Borrowers always wonder if they should lock-in interest rates when they first apply for a loan -- or should they wait and see where the market goes. There is no sure answer because either choice involves some risk. If you lock now and rates fall, you lose. If you don't lock now and rates rise, you also lose.

Alternatively -- and here's the good news -- you win by locking before rates rise and you also win by not locking in a market where rates are falling.

What to do?

The first step is to understand how the locking process works. In essence, there is no single lock-in "standard" -- a "lock-in" with one lender may be radically different from the lock-in program with another. Here are some issues to check:

What is being locked-in? An interest rate? Or an interest rate and points? Given that "points" are a form of interest, if a rate is locked-in but not points, then the effective rate for the loan can rise before closing if the interest level stays the same but the number of points increases.
How long is the lock-in? A typical lock-in lasts 30 days, but longer terms may be available.
Is there a cost to lock-in? If you pay a fee for a lock-in and borrow at a different rate or from a different lender, then the lock-in fee will be lost. In some cases, lenders collect a lock-in fee and then credit the money to the borrower at closing. In this situation there is no additional cost to lock-in if you go through with the loan.
What does the small type say? Some lenders have been known to lock-in rates -- unless "market conditions" change, then all bets are off. But ask yourself a question: Is there ever a time when "market conditions" do not change? Surely there must be a reason why interest rates change daily if not more often. In this case, the fine print effectively defeats the benefits a borrower wants from a lock-in.
Is there a "float down" option? In this situation you lock-in a rate -- say 7 percent and 1 point -- but have a one-time option to lock at a lower rate if interest levels and points fall.
What happens if you can't close be the end of the lock-in period? Typically, you lose the rate you reserved. This is not unfair because a lender cannot be expected to hold a given rate indefinitely.
When you lock-in a loan, lenders have one of two choices: They can secure a loan commitment with an investor at the promised rate or they can play the market and hope that by settlement they can get your rate -- or better.
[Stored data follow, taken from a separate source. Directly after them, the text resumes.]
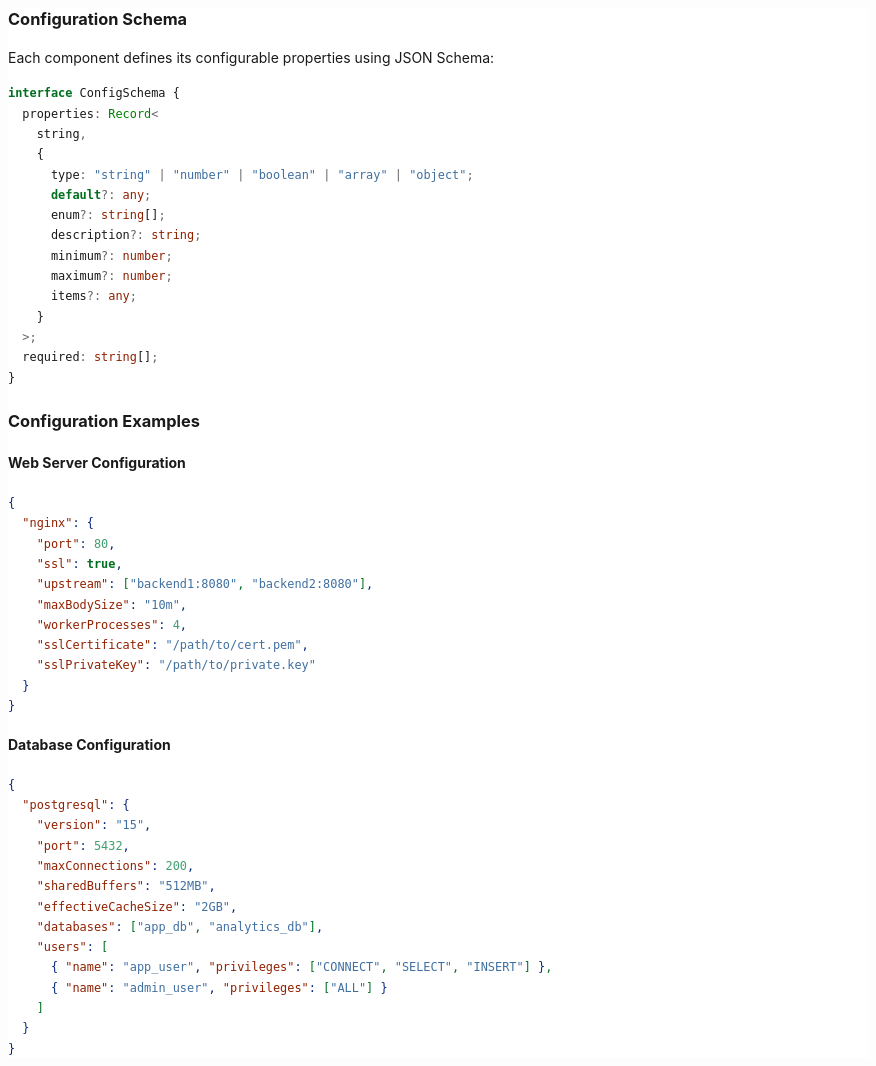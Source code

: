 ### Configuration Schema

Each component defines its configurable properties using JSON Schema:

```typescript
interface ConfigSchema {
  properties: Record<
    string,
    {
      type: "string" | "number" | "boolean" | "array" | "object";
      default?: any;
      enum?: string[];
      description?: string;
      minimum?: number;
      maximum?: number;
      items?: any;
    }
  >;
  required: string[];
}
```

### Configuration Examples

#### Web Server Configuration

```json
{
  "nginx": {
    "port": 80,
    "ssl": true,
    "upstream": ["backend1:8080", "backend2:8080"],
    "maxBodySize": "10m",
    "workerProcesses": 4,
    "sslCertificate": "/path/to/cert.pem",
    "sslPrivateKey": "/path/to/private.key"
  }
}
```

#### Database Configuration

```json
{
  "postgresql": {
    "version": "15",
    "port": 5432,
    "maxConnections": 200,
    "sharedBuffers": "512MB",
    "effectiveCacheSize": "2GB",
    "databases": ["app_db", "analytics_db"],
    "users": [
      { "name": "app_user", "privileges": ["CONNECT", "SELECT", "INSERT"] },
      { "name": "admin_user", "privileges": ["ALL"] }
    ]
  }
}
```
But what happens if a lender plays the market and rates go up? The lender loses. The problem is that not all lenders play fair. It doesn't happen often, but some lenders will delay the loan application process past the lock-in period, thus ending their commitment to make the loan.

How can you avoid this problem? Consider lenders recommended by your broker. An experienced broker will know which lenders have a good record delivering on commitments.

In general, whether you lock-in or not, it's best to be in continuing contact with the lender. Make a point to promptly supply all required paperwork, and keep notes showing when you spoke with the loan officer and what was discussed. Get timed, dated, and signed receipts for all paperwork you deliver.

So when should you lock-in? There just isn't a single answer that works for every situation. You need to consider general interest trends -- and also that no one can predict future rates. At best, a properly-written lock-in can limit exposure to rising rates -- and that's not a bad deal.